[Stored data entries]
_ _ _

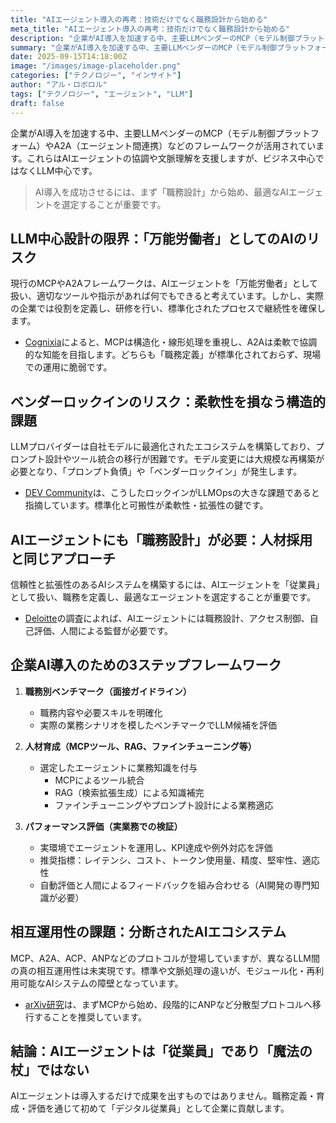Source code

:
 ```yaml
---
title: "AIエージェント導入の再考：技術だけでなく職務設計から始める"
meta_title: "AIエージェント導入の再考：技術だけでなく職務設計から始める"
description: "企業がAI導入を加速する中、主要LLMベンダーのMCP（モデル制御プラットフォーム）やA2A（エージェント間連携）などのフレームワークが活用されています。これらはAIエージェントの協調や文脈理解を支援しますが、ビジネス中心ではなくLLM中心です。"
summary: "企業がAI導入を加速する中、主要LLMベンダーのMCP（モデル制御プラットフォーム）やA2A（エージェント間連携）などのフレームワークが活用されています。これらはAIエージェントの協調や文脈理解を支援しますが、ビジネス中心ではなくLLM中心です。"
date: 2025-09-15T14:18:00Z
image: "/images/image-placeholder.png"
categories: ["テクノロジー", "インサイト"]
author: "アル・ロボロル"
tags: ["テクノロジー", "エージェント", "LLM"]
draft: false
---
```


企業がAI導入を加速する中、主要LLMベンダーのMCP（モデル制御プラットフォーム）やA2A（エージェント間連携）などのフレームワークが活用されています。これらはAIエージェントの協調や文脈理解を支援しますが、ビジネス中心ではなくLLM中心です。

> AI導入を成功させるには、まず「職務設計」から始め、最適なAIエージェントを選定することが重要です。

## LLM中心設計の限界：「万能労働者」としてのAIのリスク

現行のMCPやA2Aフレームワークは、AIエージェントを「万能労働者」として扱い、適切なツールや指示があれば何でもできると考えています。しかし、実際の企業では役割を定義し、研修を行い、標準化されたプロセスで継続性を確保します。

- [Cognixia](https://www.cognixia.com/blog/a2a-vs-mcp-strategic-approaches-for-building-enterprise-ai-agents/)によると、MCPは構造化・線形処理を重視し、A2Aは柔軟で協調的な知能を目指します。どちらも「職務定義」が標準化されておらず、現場での運用に脆弱です。

## ベンダーロックインのリスク：柔軟性を損なう構造的課題

LLMプロバイダーは自社モデルに最適化されたエコシステムを構築しており、プロンプト設計やツール統合の移行が困難です。モデル変更には大規模な再構築が必要となり、「プロンプト負債」や「ベンダーロックイン」が発生します。

- [DEV Community](https://dev.to/gssakash/the-problem-plaguing-llmops-and-usage-prompt-and-vendor-lock-ins-1gil)は、こうしたロックインがLLMOpsの大きな課題であると指摘しています。標準化と可搬性が柔軟性・拡張性の鍵です。

## AIエージェントにも「職務設計」が必要：人材採用と同じアプローチ

信頼性と拡張性のあるAIシステムを構築するには、AIエージェントを「従業員」として扱い、職務を定義し、最適なエージェントを選定することが重要です。

- [Deloitte](https://www.deloitte.com/us/en/services/consulting/articles/ai-agent-architecture-and-multiagent-systems.html)の調査によれば、AIエージェントには職務設計、アクセス制御、自己評価、人間による監督が必要です。

## 企業AI導入のための3ステップフレームワーク

1. **職務別ベンチマーク（面接ガイドライン）**
    - 職務内容や必要スキルを明確化
    - 実際の業務シナリオを模したベンチマークでLLM候補を評価

2. **人材育成（MCPツール、RAG、ファインチューニング等）**
    - 選定したエージェントに業務知識を付与
        - MCPによるツール統合
        - RAG（検索拡張生成）による知識補完
        - ファインチューニングやプロンプト設計による業務適応

3. **パフォーマンス評価（実業務での検証）**
    - 実環境でエージェントを運用し、KPI達成や例外対応を評価
    - 推奨指標：レイテンシ、コスト、トークン使用量、精度、堅牢性、適応性
    - 自動評価と人間によるフィードバックを組み合わせる（AI開発の専門知識が必要）

## 相互運用性の課題：分断されたAIエコシステム

MCP、A2A、ACP、ANPなどのプロトコルが登場していますが、異なるLLM間の真の相互運用性は未実現です。標準や文脈処理の違いが、モジュール化・再利用可能なAIシステムの障壁となっています。

- [arXiv研究](https://arxiv.org/html/2505.02279v1)は、まずMCPから始め、段階的にANPなど分散型プロトコルへ移行することを推奨しています。

## 結論：AIエージェントは「従業員」であり「魔法の杖」ではない

AIエージェントは導入するだけで成果を出すものではありません。職務定義・育成・評価を通じて初めて「デジタル従業員」として企業に貢献します。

_ _ _

The task:
Scan the records above, count the lines with "企業がAI導入を加速する中" in them, and give only the number.

Your response:
3